* _WHAT YOU ARE ASKED TO DO_
Return exactly the lines of the records below, starting at the line that contains "boosting superan a" and ending at the line that contains "(0,856) y la", with both of those lines kept.

* _INFORMATION SUPPLIED_
=-=-=

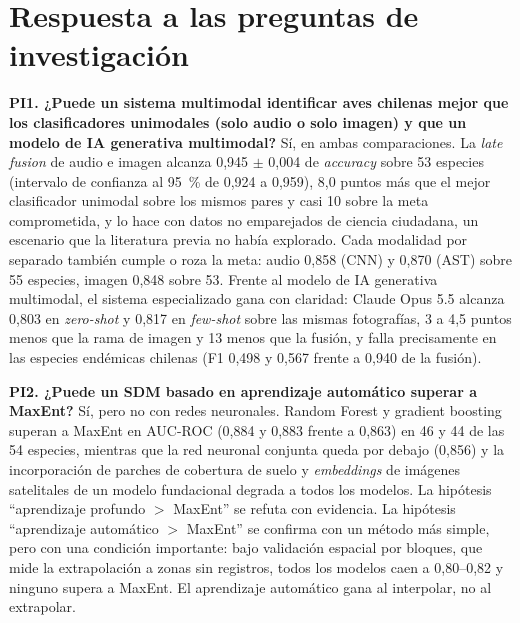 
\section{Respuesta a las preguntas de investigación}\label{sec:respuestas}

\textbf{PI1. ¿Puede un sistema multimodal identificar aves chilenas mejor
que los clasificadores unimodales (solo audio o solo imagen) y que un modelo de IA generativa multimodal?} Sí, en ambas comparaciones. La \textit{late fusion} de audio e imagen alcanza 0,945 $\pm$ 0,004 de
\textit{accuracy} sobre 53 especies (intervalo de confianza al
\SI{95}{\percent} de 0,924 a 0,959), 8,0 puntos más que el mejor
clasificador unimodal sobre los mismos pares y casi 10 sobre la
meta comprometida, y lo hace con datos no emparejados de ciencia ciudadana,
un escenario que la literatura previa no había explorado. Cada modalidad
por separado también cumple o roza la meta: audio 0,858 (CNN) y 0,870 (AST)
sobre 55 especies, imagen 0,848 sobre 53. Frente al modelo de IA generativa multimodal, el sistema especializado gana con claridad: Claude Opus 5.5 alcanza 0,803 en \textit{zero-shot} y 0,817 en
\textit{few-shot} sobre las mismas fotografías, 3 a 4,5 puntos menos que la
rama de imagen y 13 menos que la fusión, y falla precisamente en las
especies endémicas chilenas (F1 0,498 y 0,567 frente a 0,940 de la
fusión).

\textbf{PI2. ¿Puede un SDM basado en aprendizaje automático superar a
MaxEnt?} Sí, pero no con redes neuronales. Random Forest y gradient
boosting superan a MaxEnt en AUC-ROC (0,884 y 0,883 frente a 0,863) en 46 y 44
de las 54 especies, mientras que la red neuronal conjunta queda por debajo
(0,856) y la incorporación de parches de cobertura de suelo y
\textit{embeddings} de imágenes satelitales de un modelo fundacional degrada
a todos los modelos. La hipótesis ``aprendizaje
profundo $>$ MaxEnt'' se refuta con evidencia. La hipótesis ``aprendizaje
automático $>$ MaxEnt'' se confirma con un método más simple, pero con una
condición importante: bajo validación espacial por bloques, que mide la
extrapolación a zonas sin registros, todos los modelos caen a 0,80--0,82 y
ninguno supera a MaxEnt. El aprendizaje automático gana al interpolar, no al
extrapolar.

=-=-=

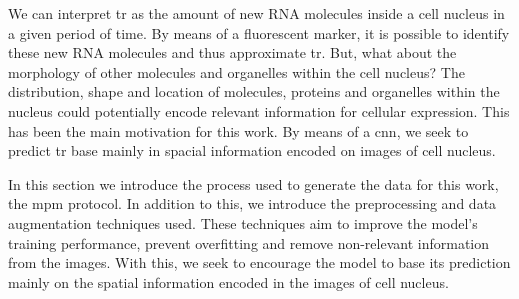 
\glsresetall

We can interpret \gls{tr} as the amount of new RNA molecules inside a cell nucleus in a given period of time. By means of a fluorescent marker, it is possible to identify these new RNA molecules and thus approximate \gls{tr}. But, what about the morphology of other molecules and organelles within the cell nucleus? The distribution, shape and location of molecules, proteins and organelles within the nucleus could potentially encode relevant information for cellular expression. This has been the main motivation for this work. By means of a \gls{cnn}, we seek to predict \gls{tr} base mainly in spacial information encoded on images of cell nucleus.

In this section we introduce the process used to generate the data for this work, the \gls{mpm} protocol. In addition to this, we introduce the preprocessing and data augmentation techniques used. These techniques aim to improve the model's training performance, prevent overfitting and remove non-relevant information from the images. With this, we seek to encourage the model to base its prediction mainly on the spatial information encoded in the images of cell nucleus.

=-=-=

* _WRITTEN ANSWER_
boosting superan a MaxEnt en AUC-ROC (0,884 y 0,883 frente a 0,863) en 46 y 44
de las 54 especies, mientras que la red neuronal conjunta queda por debajo
(0,856) y la incorporación de parches de cobertura de suelo y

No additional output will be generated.